*** Opening DATA RECORDS ***
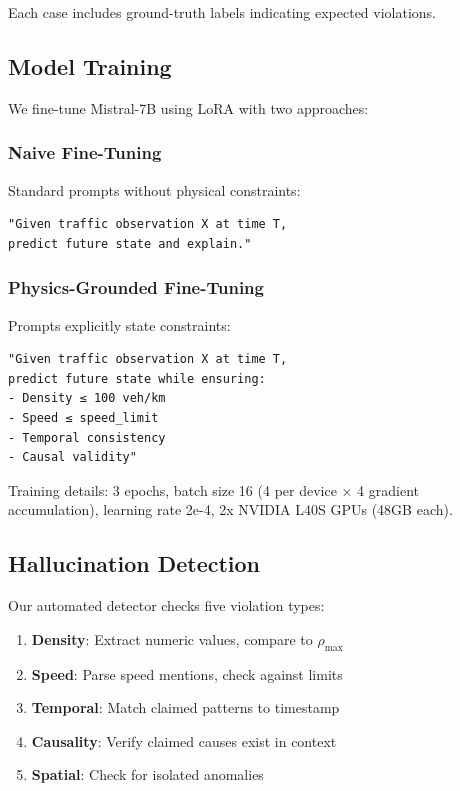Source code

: \documentclass[conference]{IEEEtran}
\begin{document}
Each case includes ground-truth labels indicating expected violations.

\subsection{Model Training}

We fine-tune Mistral-7B \cite{jiang2023mistral} using LoRA \cite{hu2021lora} with two approaches:

\subsubsection{Naive Fine-Tuning}
Standard prompts without physical constraints:

\begin{verbatim}
"Given traffic observation X at time T,
predict future state and explain."
\end{verbatim}

\subsubsection{Physics-Grounded Fine-Tuning}
Prompts explicitly state constraints:

\begin{verbatim}
"Given traffic observation X at time T,
predict future state while ensuring:
- Density ≤ 100 veh/km
- Speed ≤ speed_limit
- Temporal consistency
- Causal validity"
\end{verbatim}

Training details: 3 epochs, batch size 16 (4 per device × 4 gradient accumulation), learning rate 2e-4, 2x NVIDIA L40S GPUs (48GB each).

\subsection{Hallucination Detection}

Our automated detector checks five violation types:

\begin{enumerate}
    \item \textbf{Density}: Extract numeric values, compare to $\rho_{\text{max}}$
    \item \textbf{Speed}: Parse speed mentions, check against limits
    \item \textbf{Temporal}: Match claimed patterns to timestamp
    \item \textbf{Causality}: Verify claimed causes exist in context
    \item \textbf{Spatial}: Check for isolated anomalies
\end{enumerate}
\end{document}

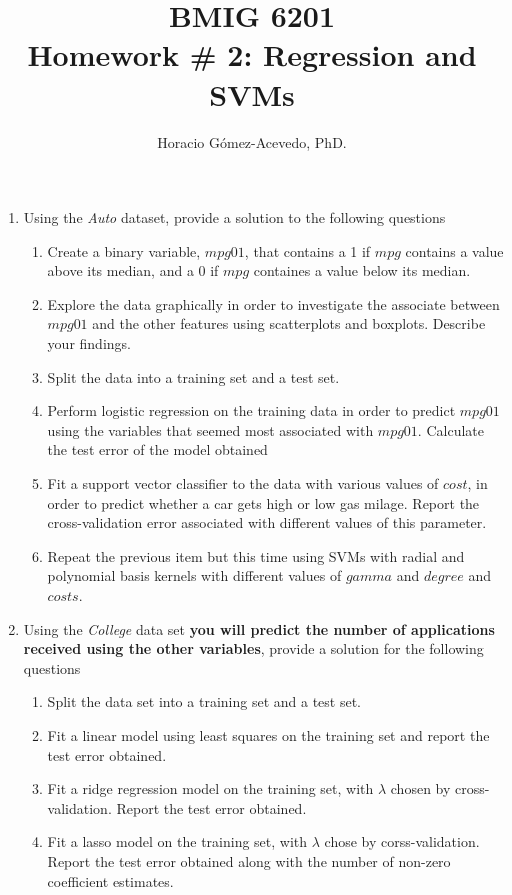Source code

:\documentclass[]{article}
\title{BMIG 6201\\
Homework \# 2: Regression and SVMs}
\author{Horacio G\'omez-Acevedo, PhD.}
\begin{document}
\maketitle

\begin{enumerate}
	\item Using the {\it Auto} dataset, provide a solution to the following questions
	\begin{enumerate}
		\item Create a binary variable, $mpg01$, that contains a 1 if $mpg$ contains a value above its median, and a 0 if $mpg$ containes a value below its median. 
		\item Explore the data graphically in order to investigate the associate between $mpg01$ and the other features using scatterplots and boxplots. Describe your findings.
		\item Split the data into a training set and a test set. 
		\item Perform logistic regression on the training data in order to predict $mpg01$ using the variables that seemed most associated with $mpg01$. Calculate the test error of the model obtained
		\item Fit a support vector classifier to the data with various values of $cost$, in order to predict whether a car gets high or low gas milage. Report the cross-validation error associated with different values of this parameter.
		\item Repeat the previous item but this time using SVMs with radial and polynomial basis kernels with different values of $gamma$ and $degree$ and $costs$. 
	
	\end{enumerate}
	\item Using the {\it College} data set {\bf you will predict the number of applications received using the other variables}, provide a solution for the following questions
	\begin{enumerate}
		\item Split the data set into a training set and a test set.
		\item Fit a linear model using least squares on the training set and report the test error obtained.
		\item Fit a ridge regression model on the training set, with $\lambda$ chosen by cross-validation. Report the test error obtained.
		\item Fit a lasso model on the training set, with $\lambda$ chose by corss-validation. Report the test error obtained along with the number of non-zero coefficient estimates.
		
	\end{enumerate}
\end{enumerate}
\end{document}
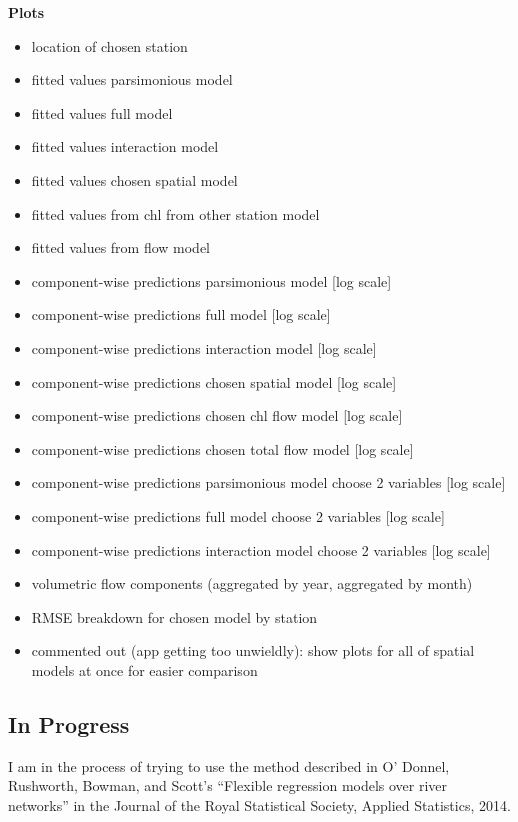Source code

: \documentclass[12pt]{amsart}
\begin{document}
\textbf{Plots}
\begin{itemize}
\item location of chosen station
\item fitted values parsimonious model
\item fitted values full model
\item fitted values interaction model
\item fitted values chosen spatial model
\item fitted values from chl from other station model
\item fitted values from flow model
\item component-wise predictions parsimonious model  [log scale]
\item component-wise predictions full model  [log scale]
\item component-wise predictions interaction model  [log scale]
\item component-wise predictions chosen spatial model  [log scale]
\item component-wise predictions chosen chl flow model  [log scale]
\item component-wise predictions chosen total flow model  [log scale]
\item component-wise predictions parsimonious model choose 2 variables  [log scale]
\item component-wise predictions full model choose 2 variables  [log scale]
\item component-wise predictions interaction model choose 2 variables  [log scale]
\item volumetric flow components (aggregated by year, aggregated by month)
\item RMSE breakdown for chosen model by station
\item commented out (app getting too unwieldly): show plots for all of spatial models at once for easier comparison
\end{itemize}




\subsection{In Progress}

I am in the process of trying to use the method described in  O' Donnel, Rushworth, Bowman, and Scott's ``Flexible regression models over river networks'' in the Journal of the Royal Statistical Society, Applied Statistics, 2014.
\end{document}
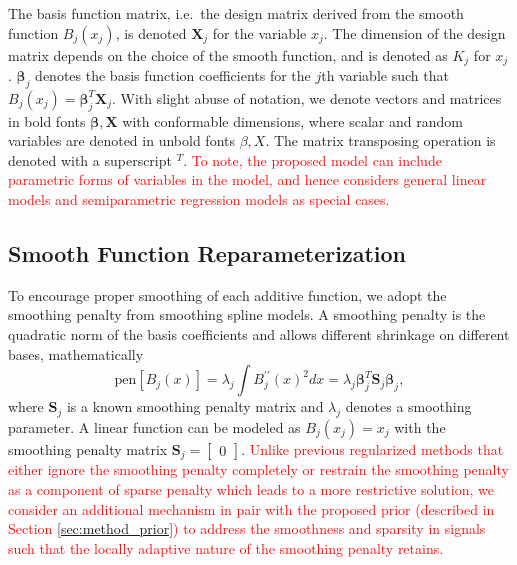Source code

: \documentclass[AMA,STIX1COL,]{WileyNJD-v2}
\begin{document}
The basis function matrix, i.e.~the design matrix derived from the
smooth function \(B_j(x_j)\), is denoted \(\boldsymbol{X}_j\) for the
variable \(x_j\). The dimension of the design matrix depends on the
choice of the smooth function, and is denoted as \(K_j\) for \(x_j\).
\(\boldsymbol{\beta}_j\) denotes the basis function coefficients for the
\(j\)th variable such that
\(B_j(x_j) = \boldsymbol{\beta}_j^T \boldsymbol{X}_j\). With slight
abuse of notation, we denote vectors and matrices in bold fonts
\(\boldsymbol{\beta}, \boldsymbol{X}\) with conformable dimensions,
where scalar and random variables are denoted in unbold fonts
\(\beta, X\). The matrix transposing operation is denoted with a
superscript \(^T\).
\textcolor{red}{To note, the proposed model can include parametric forms of variables in the model, and hence considers general linear models and semiparametric regression models as special cases.}

\subsection{Smooth Function Reparameterization}

To encourage proper smoothing of each additive function, we adopt the
smoothing penalty from smoothing spline models\citep{Wood2017}. A
smoothing penalty is the quadratic norm of the basis coefficients and
allows different shrinkage on different bases, mathematically
\begin{equation}
  \text{pen}\left[B_j(x)\right] = \lambda_j \int B^{\prime\prime}_j(x)^2dx = \lambda_j \boldsymbol{\beta}_j^T \boldsymbol{S}_j \boldsymbol{\beta}_j ,\nonumber
\end{equation} where \(\boldsymbol{S}_j\) is a known smoothing penalty
matrix and \(\lambda_j\) denotes a smoothing parameter. A linear
function can be modeled as \(B_j(x_j) = x_j\) with the smoothing penalty
matrix \(\boldsymbol{S}_j = \begin{bmatrix}0\end{bmatrix}\).
\textcolor{red}{Unlike previous regularized methods that either ignore the smoothing penalty completely or restrain the smoothing penalty as a component of sparse penalty which leads to a more restrictive solution, we consider an additional mechanism in pair with the proposed prior (described in Section \ref{sec:method_prior}) to address the smoothness and sparsity in signals such that the locally adaptive nature of the smoothing penalty retains.}
\end{document}
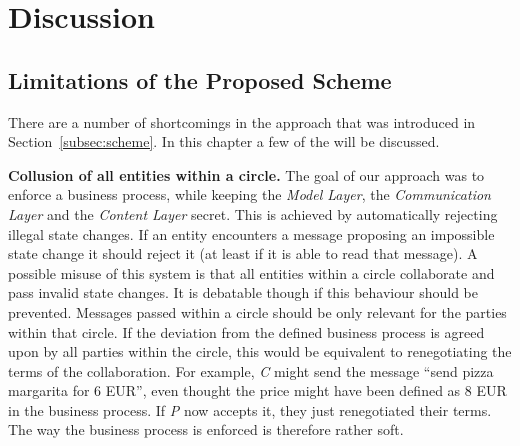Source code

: \documentclass[runningheads]{llncs}
\newcommand{\comment}[1]{}
\newcommand{\ber}[1]{\textit{#1}}
\newcommand{\refsec}[1]{Section~\ref{#1}}
\renewcommand{\bigbreak}{}
\newcommand{\quotel}{``}
\newcommand{\quoter}{''}
\begin{document}
\comment{
done: 
simple implementation 
simulating a simple ring with 3 clients 
2 clients are within the same circle 
smart contract has public and is able to verify messages send from the ring

Not done: 
randomization. A client will not send the message of to a new node, rather just to the next one in line

Automatic accept/reject of messages send from node to node. User has to do that at current time.

architecture: 
Clients implemented in Python 3.6

smart contract implemented using Solidity

Application was tested using the local Ethereum application Ganache

}


\section{Discussion} \label{sec:discussion}

\subsection{Limitations of the Proposed Scheme}

There are a number of shortcomings in the approach that was introduced in \refsec{subsec:scheme}. In this chapter a few of the will be discussed.



\bigbreak
\textbf{Collusion of all entities within a circle.} The goal of our approach was to enforce a business process, while keeping the \ber{Model Layer}, the \ber{Communication Layer} and the \ber{Content Layer} secret. This is achieved by automatically rejecting illegal state changes. If an entity encounters a message proposing an impossible state change it should reject it (at least if it is able to read that message). A possible misuse of this system is that all entities within a circle collaborate and pass invalid state changes. It is debatable though if this behaviour should be prevented. Messages passed within a circle should be only relevant for the parties within that circle. If the deviation from the defined business process is agreed upon by all parties within the circle, this would be equivalent to renegotiating the terms of the collaboration. For example, \ber{C} might send the message \quotel send pizza margarita for 6 EUR\quoter , even thought the price might have been defined as 8 EUR in the business process. If \ber{P} now accepts it, they just renegotiated their terms. The way the business process is enforced is therefore rather soft. 
\end{document}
*** Closing DATA RECORDS ***
* [ABOUT THIS TASK]
Only one stretch of the entries above is needed: the lines from the one containing "aggregated by month)" through the one containing "superscript \(^T\).". Copy it exactly, without the pictures.

* [THE COMPLETED TASK]
\item volumetric flow components (aggregated by year, aggregated by month)
\item RMSE breakdown for chosen model by station
\item commented out (app getting too unwieldly): show plots for all of spatial models at once for easier comparison
\end{itemize}




\subsection{In Progress}

I am in the process of trying to use the method described in  O' Donnel, Rushworth, Bowman, and Scott's ``Flexible regression models over river networks'' in the Journal of the Royal Statistical Society, Applied Statistics, 2014.
\end{document}
Source code

: \documentclass[AMA,STIX1COL,]{WileyNJD-v2}
\begin{document}
The basis function matrix, i.e.~the design matrix derived from the
smooth function \(B_j(x_j)\), is denoted \(\boldsymbol{X}_j\) for the
variable \(x_j\). The dimension of the design matrix depends on the
choice of the smooth function, and is denoted as \(K_j\) for \(x_j\).
\(\boldsymbol{\beta}_j\) denotes the basis function coefficients for the
\(j\)th variable such that
\(B_j(x_j) = \boldsymbol{\beta}_j^T \boldsymbol{X}_j\). With slight
abuse of notation, we denote vectors and matrices in bold fonts
\(\boldsymbol{\beta}, \boldsymbol{X}\) with conformable dimensions,
where scalar and random variables are denoted in unbold fonts
\(\beta, X\). The matrix transposing operation is denoted with a
superscript \(^T\).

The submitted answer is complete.